Mig Analysis Workflow
The Mig Analysis has a general workflow the is readily scalable. This page covers the generic workflow and how we plan to scale it to the grid.
Workflow in Pseudocode
Note: discussion of non-parallel computation needed for background.
The parallel worflow can be thought of as a double for-loop that processes an array of length iterations in chunks segments.
iterations = 10000
chunks = 10
for { i=0, i < chunks, i++ ) {
for { j=(i * iterations/chunks) + 1, j <= ((i+1) * iterations/chunks), j++ )
compute.R();
}
}
The above example leads to 10 executions of the inner for-loop, with each execution operating over a ranch of the array length as follows
| Outer Loop | Inner Loop Start | Inner Loop End |
| 0 | 1 | 1000 |
| 1 | 1001 | 2000 |
| 2 | 2001 | 3000 |
| 3 | 3001 | 4000 |
| . | . | . |
| . | . | . |
| . | . | . |
| 9 | 9001 | 10000 |
For a situation where iterations = 10000 and chunks = 100, it would break the problem space down as follows:
| Outer Loop | Inner Loop Start | Inner Loop End |
| 0 | 1 | 100 |
| 1 | 101 | 200 |
| 2 | 201 | 300 |
| 3 | 301 | 400 |
| . | . | . |
| . | . | . |
| . | . | . |
| 99 | 9901 | 10000 |
In practice, the inner for-loop is implemented as an R script (ie. a function call) that would need to accept the iterations, chunks, and current chunk i, or alternatively, the start, end, and increment steps (ie. the arguments of the for loop).
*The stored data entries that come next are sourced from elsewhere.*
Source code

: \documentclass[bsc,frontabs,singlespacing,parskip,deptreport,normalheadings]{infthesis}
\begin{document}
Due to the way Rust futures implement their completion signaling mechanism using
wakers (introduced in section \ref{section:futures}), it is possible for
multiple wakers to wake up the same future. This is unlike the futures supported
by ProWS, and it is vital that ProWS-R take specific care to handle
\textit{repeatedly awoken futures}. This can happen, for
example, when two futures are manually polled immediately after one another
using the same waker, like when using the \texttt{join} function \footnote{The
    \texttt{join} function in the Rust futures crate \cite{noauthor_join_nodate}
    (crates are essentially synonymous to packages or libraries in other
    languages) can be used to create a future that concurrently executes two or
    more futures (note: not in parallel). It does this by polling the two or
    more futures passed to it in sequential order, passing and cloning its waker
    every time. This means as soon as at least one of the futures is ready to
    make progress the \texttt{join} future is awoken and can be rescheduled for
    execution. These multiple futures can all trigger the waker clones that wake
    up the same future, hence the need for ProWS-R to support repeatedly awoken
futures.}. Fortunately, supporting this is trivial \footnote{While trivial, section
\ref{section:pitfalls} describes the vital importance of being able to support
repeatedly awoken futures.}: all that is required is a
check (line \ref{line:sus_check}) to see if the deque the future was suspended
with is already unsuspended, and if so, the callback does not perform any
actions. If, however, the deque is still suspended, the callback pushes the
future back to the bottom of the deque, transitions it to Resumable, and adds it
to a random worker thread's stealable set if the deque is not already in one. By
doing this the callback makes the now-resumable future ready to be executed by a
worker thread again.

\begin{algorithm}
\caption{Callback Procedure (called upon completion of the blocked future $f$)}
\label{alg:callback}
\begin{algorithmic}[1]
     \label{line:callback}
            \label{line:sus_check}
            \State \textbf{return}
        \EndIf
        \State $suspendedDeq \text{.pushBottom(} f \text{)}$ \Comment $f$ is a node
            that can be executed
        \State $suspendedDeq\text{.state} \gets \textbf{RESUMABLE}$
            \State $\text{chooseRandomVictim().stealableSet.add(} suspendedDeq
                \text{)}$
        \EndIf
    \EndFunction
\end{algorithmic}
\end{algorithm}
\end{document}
This leeds to the logic:
iterations = 10000
chunks = 10
for { i=0, i < chunks, i++ ) {
compute.R( start=((i * iterations/chunks) + 1), end=((i+1) * iterations/chunks), increment=1 )
}
}
When working with scheduling systems that support the concept of an "array job" the outer for loop can converted into the array construct of the scheduling system. In this scenario, the schedulers array mechanism just needs to know the number of loops, ie. jobs, the scheduler is required to spawn. This might lead to:
iterations = 10000 chunks = 10 array(10, compute.R( start=((i * iterations/chunks) + 1), end=((i+1) * iterations/chunks), increment=1 )
Where i becomes the array job number of the scheduling system.